— Agencias 23/08/2026
Durante los meses fríos suele aumentar la circulación de virus respiratorios, por lo que algunas infecciones como la gripe, los resfriados, la bronquiolitis, la faringitis y la neumonía pueden adquirir mayor presencia.
El riesgo de complicaciones es especialmente importante en niños pequeños, adultos mayores, embarazadas y personas con enfermedades crónicas o sistemas inmunitarios debilitados.
La prevención no depende de una sola medida. La combinación de higiene, ventilación, vacunación y hábitos saludables puede ayudar a disminuir la transmisión y la gravedad de algunas enfermedades.
1. Lavarse las manos con frecuencia
El lavado de manos con agua y jabón es una de las medidas más sencillas para reducir la propagación de microorganismos. Cuando no existe acceso inmediato a agua y jabón, puede utilizarse una solución a base de alcohol.
También es recomendable evitar tocarse los ojos, la nariz y la boca con las manos sin lavar, ya que estas zonas pueden facilitar la entrada de microorganismos al organismo.
2. Mantener los espacios ventilados
Durante el invierno es común mantener las ventanas cerradas durante largos periodos, pero esto puede favorecer la acumulación de partículas respiratorias en lugares interiores.
Abrir las ventanas y renovar periódicamente el aire ayuda a disminuir la concentración de partículas potencialmente infecciosas, especialmente cuando varias personas permanecen juntas durante mucho tiempo.
Esto adquiere particular importancia en hogares, aulas, oficinas y otros espacios con poca circulación de aire.
3. Cubrirse al toser o estornudar
Al toser o estornudar es preferible utilizar un pañuelo desechable o cubrirse con el pliegue del codo, en lugar de hacerlo directamente con las manos.
Si se utiliza un pañuelo, debe desecharse inmediatamente y posteriormente realizar una adecuada higiene de manos. Estas medidas ayudan a reducir la dispersión de secreciones respiratorias.
4. Evitar el contacto cercano con personas enfermas
Cuando alguien presenta tos, fiebre, congestión u otros síntomas respiratorios, reducir el contacto estrecho puede disminuir la posibilidad de transmisión.
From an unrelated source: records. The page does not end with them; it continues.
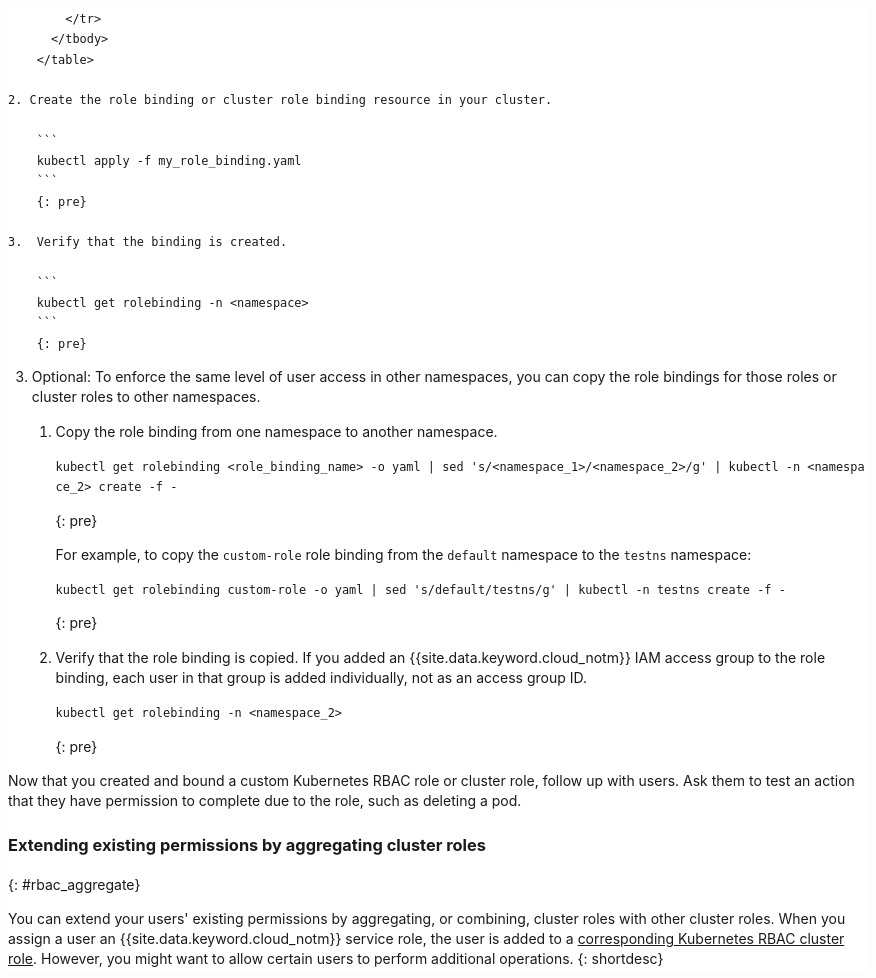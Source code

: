             </tr>
          </tbody>
        </table>

    2. Create the role binding or cluster role binding resource in your cluster.

        ```
        kubectl apply -f my_role_binding.yaml
        ```
        {: pre}

    3.  Verify that the binding is created.

        ```
        kubectl get rolebinding -n <namespace>
        ```
        {: pre}

3. Optional: To enforce the same level of user access in other namespaces, you can copy the role bindings for those roles or cluster roles to other namespaces.
    1. Copy the role binding from one namespace to another namespace.
        ```
        kubectl get rolebinding <role_binding_name> -o yaml | sed 's/<namespace_1>/<namespace_2>/g' | kubectl -n <namespace_2> create -f -
        ```
        {: pre}

        For example, to copy the `custom-role` role binding from the `default` namespace to the `testns` namespace:
        ```
        kubectl get rolebinding custom-role -o yaml | sed 's/default/testns/g' | kubectl -n testns create -f -
        ```
        {: pre}

    2. Verify that the role binding is copied. If you added an {{site.data.keyword.cloud_notm}} IAM access group to the role binding, each user in that group is added individually, not as an access group ID.
        ```
        kubectl get rolebinding -n <namespace_2>
        ```
        {: pre}

Now that you created and bound a custom Kubernetes RBAC role or cluster role, follow up with users. Ask them to test an action that they have permission to complete due to the role, such as deleting a pod.

### Extending existing permissions by aggregating cluster roles
{: #rbac_aggregate}

You can extend your users' existing permissions by aggregating, or combining, cluster roles with other cluster roles. When you assign a user an {{site.data.keyword.cloud_notm}} service role, the user is added to a [corresponding Kubernetes RBAC cluster role](/docs/containers?topic=containers-access_reference#service). However, you might want to allow certain users to perform additional operations.
{: shortdesc}
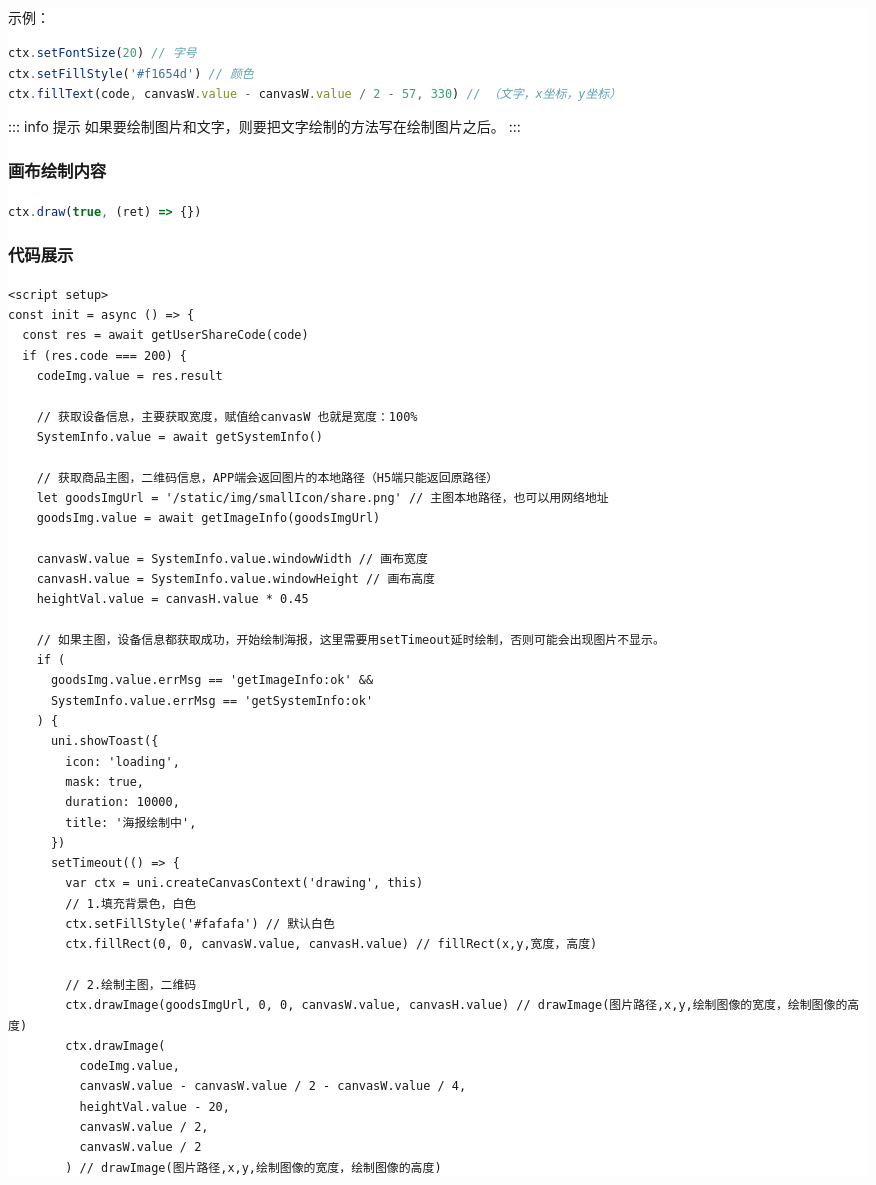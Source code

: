 示例：

```javascript
ctx.setFontSize(20) // 字号
ctx.setFillStyle('#f1654d') // 颜色
ctx.fillText(code, canvasW.value - canvasW.value / 2 - 57, 330) // （文字，x坐标，y坐标）
```

::: info 提示
如果要绘制图片和文字，则要把文字绘制的方法写在绘制图片之后。
:::

### 画布绘制内容

```javascript
ctx.draw(true, (ret) => {})
```

### 代码展示

```vue
<script setup>
const init = async () => {
  const res = await getUserShareCode(code)
  if (res.code === 200) {
    codeImg.value = res.result

    // 获取设备信息，主要获取宽度，赋值给canvasW 也就是宽度：100%
    SystemInfo.value = await getSystemInfo()

    // 获取商品主图，二维码信息，APP端会返回图片的本地路径（H5端只能返回原路径）
    let goodsImgUrl = '/static/img/smallIcon/share.png' // 主图本地路径，也可以用网络地址
    goodsImg.value = await getImageInfo(goodsImgUrl)

    canvasW.value = SystemInfo.value.windowWidth // 画布宽度
    canvasH.value = SystemInfo.value.windowHeight // 画布高度
    heightVal.value = canvasH.value * 0.45

    // 如果主图，设备信息都获取成功，开始绘制海报，这里需要用setTimeout延时绘制，否则可能会出现图片不显示。
    if (
      goodsImg.value.errMsg == 'getImageInfo:ok' &&
      SystemInfo.value.errMsg == 'getSystemInfo:ok'
    ) {
      uni.showToast({
        icon: 'loading',
        mask: true,
        duration: 10000,
        title: '海报绘制中',
      })
      setTimeout(() => {
        var ctx = uni.createCanvasContext('drawing', this)
        // 1.填充背景色，白色
        ctx.setFillStyle('#fafafa') // 默认白色
        ctx.fillRect(0, 0, canvasW.value, canvasH.value) // fillRect(x,y,宽度，高度)

        // 2.绘制主图，二维码
        ctx.drawImage(goodsImgUrl, 0, 0, canvasW.value, canvasH.value) // drawImage(图片路径,x,y,绘制图像的宽度，绘制图像的高度)
        ctx.drawImage(
          codeImg.value,
          canvasW.value - canvasW.value / 2 - canvasW.value / 4,
          heightVal.value - 20,
          canvasW.value / 2,
          canvasW.value / 2
        ) // drawImage(图片路径,x,y,绘制图像的宽度，绘制图像的高度)

```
También es recomendable que las personas enfermas permanezcan en casa cuando sea posible, particularmente durante los primeros días del cuadro, para evitar contagiar a compañeros de trabajo, familiares o compañeros de escuela.
La precaución es todavía más importante cuando existe convivencia con personas vulnerables.
5. No compartir vasos, cubiertos ni botellas
Compartir objetos que entran en contacto con la boca puede facilitar el intercambio de secreciones.
Por ello, durante periodos de elevada circulación viral conviene utilizar vasos, cubiertos, botellas y otros objetos personales de manera individual, especialmente en hogares con personas enfermas o en ambientes escolares.
6. Mantener hábitos saludables y las vacunas al día
La prevención también incluye cuidar aspectos generales de la salud, como:
Dormir adecuadamente. Mantener una alimentación equilibrada. Mantener una hidratación suficiente. Realizar actividad física de manera regular. Evitar el tabaquismo. Mantener las vacunas recomendadas actualizadas.
La vacunación contra la influenza es particularmente importante para los grupos con mayor riesgo de complicaciones. También existen vacunas destinadas a prevenir algunas otras infecciones que pueden causar neumonía.
¿Quiénes deben tener especial precaución?
Entre las personas con mayor riesgo de desarrollar complicaciones por infecciones respiratorias se encuentran:
Mayores de 65 años. Niños pequeños, especialmente menores de 5 años. Embarazadas. Personas con enfermedades crónicas. Personas con inmunosupresión.
En estos grupos, un cuadro que inicialmente parece leve puede evolucionar de manera más complicada, por lo que es importante vigilar la aparición de síntomas de alarma.
¿Cuándo consultar en el caso de los niños?
En los menores es importante prestar atención a signos como dificultad para respirar, respiración rápida, silbidos al respirar, decaimiento importante, fiebre persistente o rechazo del alimento.
En los bebés pequeños, especialmente, una infección respiratoria puede progresar con mayor rapidez. La dificultad respiratoria o un deterioro evidente del estado general justifican una valoración médica oportuna.
La prevención funciona mejor como conjunto
Ninguna medida elimina por completo el riesgo de contagio. Sin embargo, combinar lavado de manos, ventilación, higiene respiratoria, evitar contactos estrechos durante la enfermedad, no compartir objetos personales, vacunación y hábitos saludables permite reducir las oportunidades de transmisión y proteger especialmente a quienes tienen mayor riesgo de complicaciones.
La clave durante la temporada de mayor circulación viral no es obsesionarse con una sola medida, sino mantener de manera constante varias estrategias sencillas de prevención.